DESCRIPTION OF THE TASK
Count how many lines in the data hold the word "PerspectiveCamera", and give that number alone.

Stored data
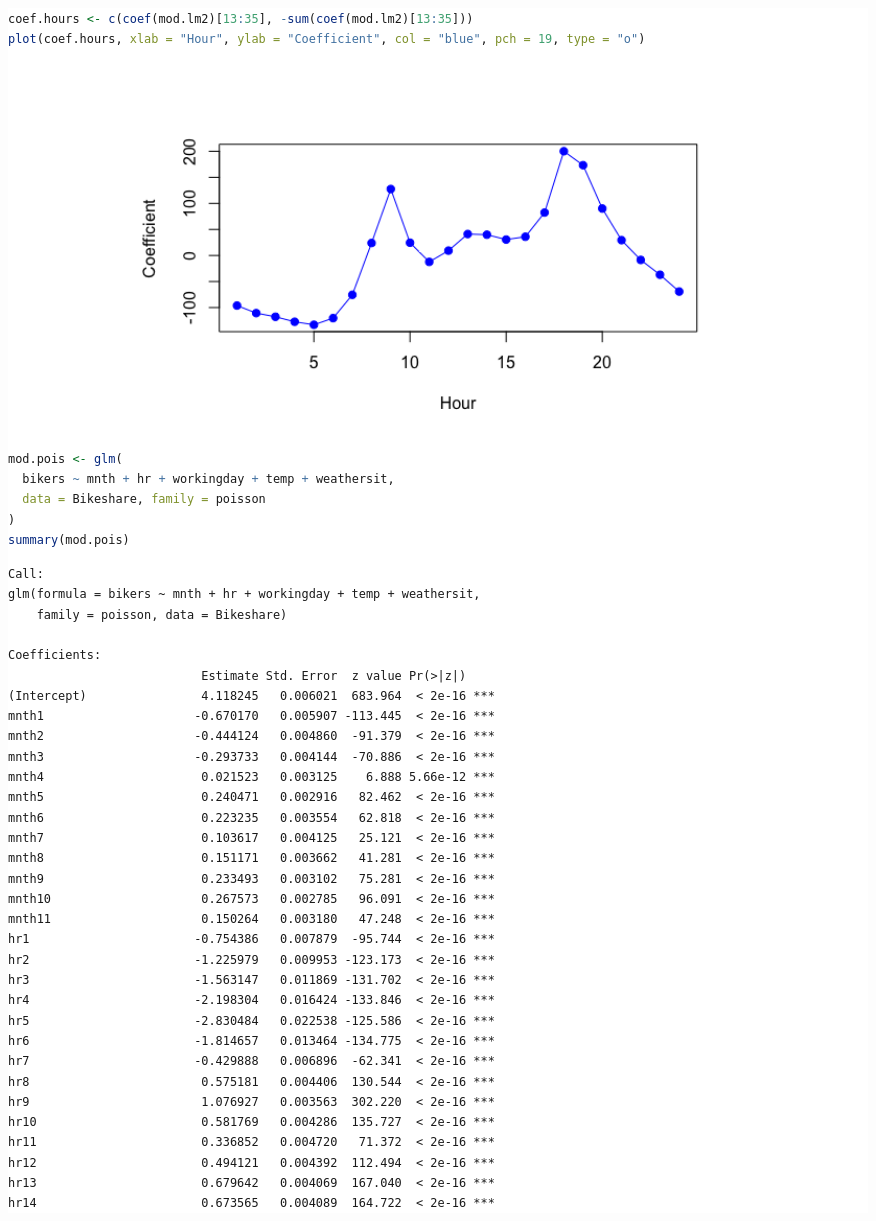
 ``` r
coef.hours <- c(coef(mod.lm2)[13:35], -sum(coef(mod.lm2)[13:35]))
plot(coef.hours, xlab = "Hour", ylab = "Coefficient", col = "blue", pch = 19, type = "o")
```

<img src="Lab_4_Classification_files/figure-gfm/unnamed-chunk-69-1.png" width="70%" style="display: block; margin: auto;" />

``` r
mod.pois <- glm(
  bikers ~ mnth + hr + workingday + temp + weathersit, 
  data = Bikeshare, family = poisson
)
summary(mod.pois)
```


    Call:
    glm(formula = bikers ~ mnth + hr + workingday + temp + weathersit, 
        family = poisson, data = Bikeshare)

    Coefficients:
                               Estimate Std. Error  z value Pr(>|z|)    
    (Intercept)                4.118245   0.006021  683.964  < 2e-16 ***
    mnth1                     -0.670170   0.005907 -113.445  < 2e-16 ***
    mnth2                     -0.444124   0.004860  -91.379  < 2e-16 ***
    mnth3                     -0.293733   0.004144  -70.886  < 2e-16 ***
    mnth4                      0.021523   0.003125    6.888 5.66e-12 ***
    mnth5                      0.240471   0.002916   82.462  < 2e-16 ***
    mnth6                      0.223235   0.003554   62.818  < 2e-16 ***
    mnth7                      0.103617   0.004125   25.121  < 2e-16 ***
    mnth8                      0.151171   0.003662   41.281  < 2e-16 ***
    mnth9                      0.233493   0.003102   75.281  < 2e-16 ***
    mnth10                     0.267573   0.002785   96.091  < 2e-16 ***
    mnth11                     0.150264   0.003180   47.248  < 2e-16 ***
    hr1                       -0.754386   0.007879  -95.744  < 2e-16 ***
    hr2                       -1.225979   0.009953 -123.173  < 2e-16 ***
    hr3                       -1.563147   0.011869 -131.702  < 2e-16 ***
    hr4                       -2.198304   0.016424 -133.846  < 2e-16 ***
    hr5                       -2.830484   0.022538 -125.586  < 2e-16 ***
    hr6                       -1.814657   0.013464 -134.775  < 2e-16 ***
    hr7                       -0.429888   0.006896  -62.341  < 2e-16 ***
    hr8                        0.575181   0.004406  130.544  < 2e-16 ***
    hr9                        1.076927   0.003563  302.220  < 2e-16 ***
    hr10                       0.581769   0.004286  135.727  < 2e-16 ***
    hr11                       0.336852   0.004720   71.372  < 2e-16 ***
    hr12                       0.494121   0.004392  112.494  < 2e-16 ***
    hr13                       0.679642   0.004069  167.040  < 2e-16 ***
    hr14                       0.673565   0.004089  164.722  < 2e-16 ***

==

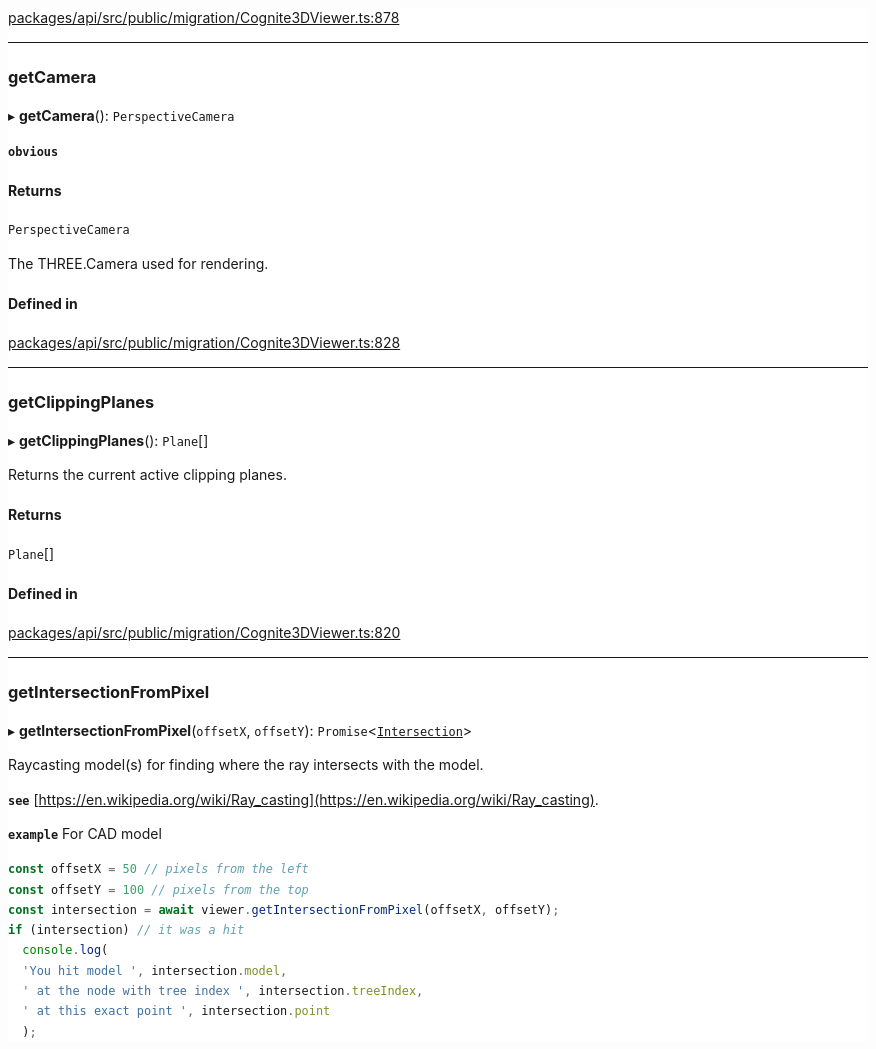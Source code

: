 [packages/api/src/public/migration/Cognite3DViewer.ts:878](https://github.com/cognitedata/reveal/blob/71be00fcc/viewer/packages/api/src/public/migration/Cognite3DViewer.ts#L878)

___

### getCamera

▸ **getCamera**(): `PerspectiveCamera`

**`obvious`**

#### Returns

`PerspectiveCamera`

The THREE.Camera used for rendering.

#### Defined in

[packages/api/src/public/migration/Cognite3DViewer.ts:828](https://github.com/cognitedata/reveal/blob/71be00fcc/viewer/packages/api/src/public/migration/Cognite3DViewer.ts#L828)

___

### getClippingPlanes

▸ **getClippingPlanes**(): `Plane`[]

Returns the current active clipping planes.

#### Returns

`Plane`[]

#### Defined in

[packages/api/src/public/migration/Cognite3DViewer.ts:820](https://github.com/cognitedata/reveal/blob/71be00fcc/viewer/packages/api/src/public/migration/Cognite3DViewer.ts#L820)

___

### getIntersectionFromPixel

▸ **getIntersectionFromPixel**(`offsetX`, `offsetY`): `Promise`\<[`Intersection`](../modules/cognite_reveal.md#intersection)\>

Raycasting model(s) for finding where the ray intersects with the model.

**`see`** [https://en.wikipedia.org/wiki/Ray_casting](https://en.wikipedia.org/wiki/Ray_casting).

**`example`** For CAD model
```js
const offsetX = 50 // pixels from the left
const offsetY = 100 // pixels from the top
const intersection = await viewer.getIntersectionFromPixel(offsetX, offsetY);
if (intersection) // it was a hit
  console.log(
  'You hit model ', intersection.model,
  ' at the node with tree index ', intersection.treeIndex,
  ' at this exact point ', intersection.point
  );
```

...

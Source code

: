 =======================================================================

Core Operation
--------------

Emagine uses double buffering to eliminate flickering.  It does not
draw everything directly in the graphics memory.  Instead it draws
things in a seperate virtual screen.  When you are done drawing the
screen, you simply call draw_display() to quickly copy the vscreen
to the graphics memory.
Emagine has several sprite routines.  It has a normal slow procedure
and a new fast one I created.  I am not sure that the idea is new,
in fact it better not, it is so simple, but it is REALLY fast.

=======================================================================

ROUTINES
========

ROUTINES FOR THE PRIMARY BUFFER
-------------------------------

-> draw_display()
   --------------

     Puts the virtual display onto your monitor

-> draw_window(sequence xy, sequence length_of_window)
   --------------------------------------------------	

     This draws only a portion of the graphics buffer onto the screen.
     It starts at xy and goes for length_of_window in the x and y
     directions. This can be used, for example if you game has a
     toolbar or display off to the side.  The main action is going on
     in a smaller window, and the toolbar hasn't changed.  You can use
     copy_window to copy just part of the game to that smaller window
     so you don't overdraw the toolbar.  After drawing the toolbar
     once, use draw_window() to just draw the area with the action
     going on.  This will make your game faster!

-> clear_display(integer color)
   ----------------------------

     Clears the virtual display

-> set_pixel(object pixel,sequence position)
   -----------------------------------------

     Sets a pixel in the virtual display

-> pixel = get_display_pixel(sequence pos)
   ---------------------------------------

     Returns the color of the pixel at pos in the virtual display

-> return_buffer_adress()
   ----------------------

ANSWER SECTION
2